画像: 厚底のロッカー構造は、ヴェイパーフライ ネクスト%の構造からヒントを得ているという

厚底のロッカー構造は、ヴェイパーフライ ネクスト%の構造からヒントを得ているという

クッション性を感じられ、かつ推進力も高める構造

 そして、これが今回の一番の特徴といえるのだが、ソールをゆりかご型のロッカー構造にしていることだ。24%のフォーム増量により、重さはエピック リアクトの片足239gから約293g(ともにメンズ28㎝)へと重くはなっているが、足を入れた感触ではそうした重さは感じないし、自然に前に進んでいく感触が新鮮だ。これぞ、ゆりかご型が生み出す推進力。ヒールストライクでも、つま先からの蹴り出しへとナチュラルに促し、疲労を軽減しながらも流れるようなライド感を生む構造となっている。これは、「ヴェイパーフライ ネクスト%」のソール形状から、ヒントを得たものだそうだ。

 では実際、どれくらいの「ケガのリスク軽減」の効果があるのか。外部機関に依頼し、226人のランナーに、半分は、従来のオーバープロネーション対策タイプのナイキ エア ズーム ストラクチャー22を、半分はこのナイキ リアクト インフィニティ ランを履いてもらい、ハーフマラソンへ向けて12週間、同じプログラムでトレーニングをして比較したところ、後者のほうが、膝やスネ、ふくらはぎなどの故障が52%少なかったという。「クッション性を高めたほうがいいというアスリートの声からシューズをつくり、それが正しい方向性だったことが証明された。最高のケガの防ぎ方の第1歩となりました」とウォロベッツ氏は語る。

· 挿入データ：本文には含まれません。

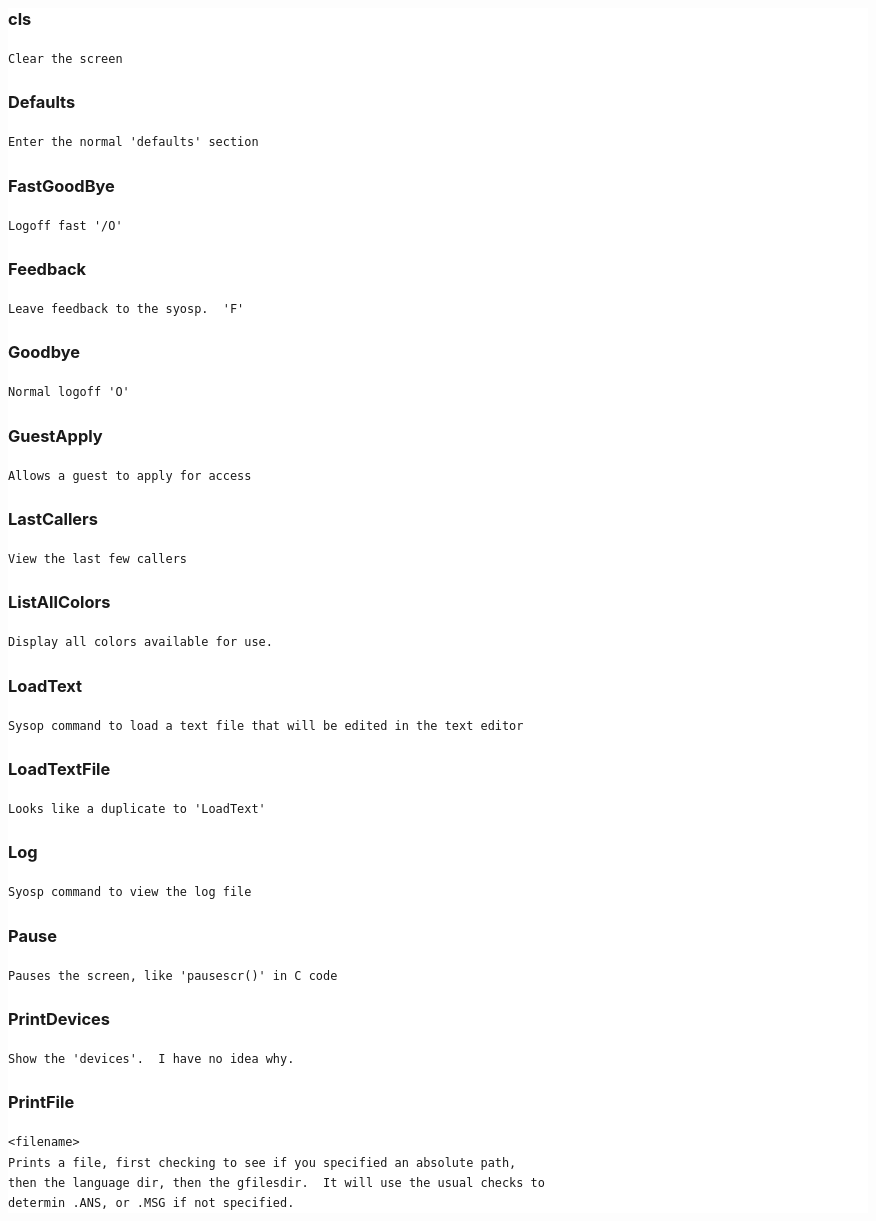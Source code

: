 
### cls
    Clear the screen


### Defaults
    Enter the normal 'defaults' section


### FastGoodBye
    Logoff fast '/O'


### Feedback
    Leave feedback to the syosp.  'F'


### Goodbye
    Normal logoff 'O'


### GuestApply
    Allows a guest to apply for access


### LastCallers
    View the last few callers


### ListAllColors
    Display all colors available for use.


### LoadText
    Sysop command to load a text file that will be edited in the text editor


### LoadTextFile
    Looks like a duplicate to 'LoadText'


### Log
    Syosp command to view the log file


### Pause
    Pauses the screen, like 'pausescr()' in C code


### PrintDevices
    Show the 'devices'.  I have no idea why.


### PrintFile
    <filename>
    Prints a file, first checking to see if you specified an absolute path,
    then the language dir, then the gfilesdir.  It will use the usual checks to
    determin .ANS, or .MSG if not specified.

 どんなランナーでも、痛みを抱えて走れなくなるというのが、最もつらいことだ。そのつらさを味わうリスクを軽減し、ランニングを“無限に楽しめる”可能性を示してくれる。「ナイキ リアクト インフィニティ ラン」は、そうした1足になるかもしれない。日本での発売は、2020年1月30日の予定だ。